Extracted entries ▸

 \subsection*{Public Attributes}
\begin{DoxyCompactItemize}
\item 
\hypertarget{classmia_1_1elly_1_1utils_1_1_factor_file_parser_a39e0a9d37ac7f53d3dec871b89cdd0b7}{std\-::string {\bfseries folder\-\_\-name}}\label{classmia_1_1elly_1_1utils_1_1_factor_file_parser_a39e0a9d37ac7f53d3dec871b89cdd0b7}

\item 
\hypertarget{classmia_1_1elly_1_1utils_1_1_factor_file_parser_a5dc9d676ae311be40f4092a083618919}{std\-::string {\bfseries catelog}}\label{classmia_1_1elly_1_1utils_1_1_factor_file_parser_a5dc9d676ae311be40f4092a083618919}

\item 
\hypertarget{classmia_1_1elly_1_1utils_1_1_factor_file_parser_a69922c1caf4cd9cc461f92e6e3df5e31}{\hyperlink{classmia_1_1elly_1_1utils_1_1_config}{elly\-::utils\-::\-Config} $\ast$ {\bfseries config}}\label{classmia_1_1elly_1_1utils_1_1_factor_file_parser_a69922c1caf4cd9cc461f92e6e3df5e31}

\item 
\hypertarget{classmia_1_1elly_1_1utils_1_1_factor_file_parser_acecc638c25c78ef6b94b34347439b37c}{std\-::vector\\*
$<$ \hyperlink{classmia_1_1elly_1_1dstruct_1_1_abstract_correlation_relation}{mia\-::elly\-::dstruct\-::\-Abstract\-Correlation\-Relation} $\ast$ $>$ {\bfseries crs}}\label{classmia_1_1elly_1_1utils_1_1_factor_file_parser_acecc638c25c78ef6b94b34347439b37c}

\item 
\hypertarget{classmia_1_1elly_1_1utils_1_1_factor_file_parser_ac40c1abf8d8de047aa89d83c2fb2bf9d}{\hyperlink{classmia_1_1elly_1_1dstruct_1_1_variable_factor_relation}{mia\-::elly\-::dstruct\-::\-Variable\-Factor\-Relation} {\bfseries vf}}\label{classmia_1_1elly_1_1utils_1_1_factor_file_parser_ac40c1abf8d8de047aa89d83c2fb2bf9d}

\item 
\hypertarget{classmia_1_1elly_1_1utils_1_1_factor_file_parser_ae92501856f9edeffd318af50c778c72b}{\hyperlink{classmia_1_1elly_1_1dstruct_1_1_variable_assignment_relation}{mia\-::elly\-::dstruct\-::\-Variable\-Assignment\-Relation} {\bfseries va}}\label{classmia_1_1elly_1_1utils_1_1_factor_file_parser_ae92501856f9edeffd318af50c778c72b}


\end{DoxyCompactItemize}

==

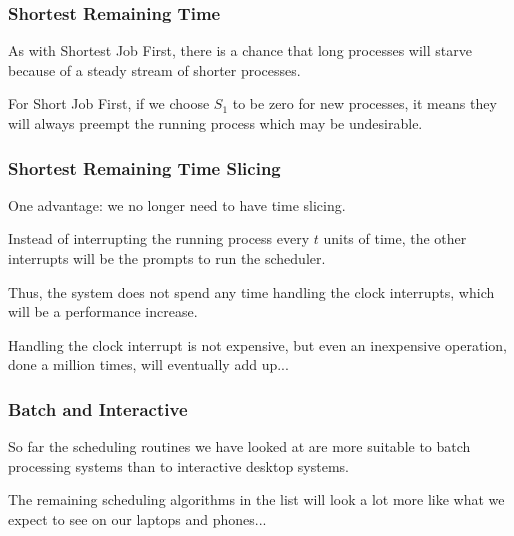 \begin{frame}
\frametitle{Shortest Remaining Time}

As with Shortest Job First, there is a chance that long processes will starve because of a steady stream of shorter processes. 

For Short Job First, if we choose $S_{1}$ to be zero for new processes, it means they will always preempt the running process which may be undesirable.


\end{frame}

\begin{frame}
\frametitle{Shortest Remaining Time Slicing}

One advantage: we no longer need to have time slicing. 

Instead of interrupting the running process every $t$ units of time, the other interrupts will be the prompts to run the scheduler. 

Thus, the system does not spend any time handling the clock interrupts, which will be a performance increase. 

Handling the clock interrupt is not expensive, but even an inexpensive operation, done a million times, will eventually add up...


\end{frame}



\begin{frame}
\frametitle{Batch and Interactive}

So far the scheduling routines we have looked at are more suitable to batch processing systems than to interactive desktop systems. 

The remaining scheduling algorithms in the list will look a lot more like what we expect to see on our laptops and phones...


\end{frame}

---

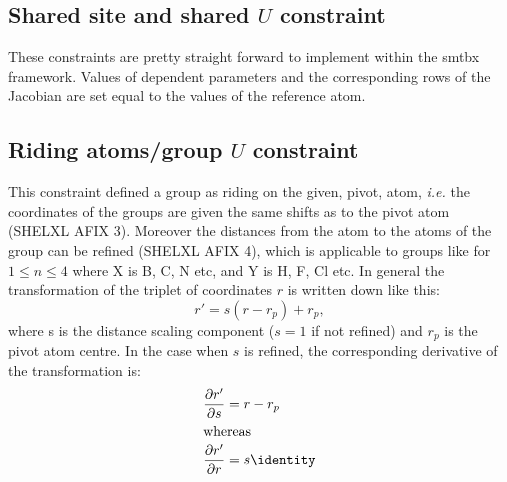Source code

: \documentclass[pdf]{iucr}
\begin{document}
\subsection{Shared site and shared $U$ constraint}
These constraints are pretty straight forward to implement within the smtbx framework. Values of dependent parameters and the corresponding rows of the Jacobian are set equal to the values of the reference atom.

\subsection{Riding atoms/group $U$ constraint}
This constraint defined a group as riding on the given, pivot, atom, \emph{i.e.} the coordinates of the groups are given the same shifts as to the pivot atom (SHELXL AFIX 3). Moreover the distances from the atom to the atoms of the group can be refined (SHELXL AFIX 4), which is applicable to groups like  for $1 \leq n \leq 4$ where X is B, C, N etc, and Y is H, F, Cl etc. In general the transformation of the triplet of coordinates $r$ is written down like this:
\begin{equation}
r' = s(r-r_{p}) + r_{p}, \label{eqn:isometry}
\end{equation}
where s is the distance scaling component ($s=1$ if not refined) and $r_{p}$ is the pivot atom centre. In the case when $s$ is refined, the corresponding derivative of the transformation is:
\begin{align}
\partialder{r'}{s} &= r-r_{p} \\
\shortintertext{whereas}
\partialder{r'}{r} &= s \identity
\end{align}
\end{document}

The problem ▸
Working from the entries above, filter out every line that lacks "group" and copy what remains.

Result of this task ▸
\subsection{Riding atoms/group $U$ constraint}
This constraint defined a group as riding on the given, pivot, atom, \emph{i.e.} the coordinates of the groups are given the same shifts as to the pivot atom (SHELXL AFIX 3). Moreover the distances from the atom to the atoms of the group can be refined (SHELXL AFIX 4), which is applicable to groups like  for $1 \leq n \leq 4$ where X is B, C, N etc, and Y is H, F, Cl etc. In general the transformation of the triplet of coordinates $r$ is written down like this:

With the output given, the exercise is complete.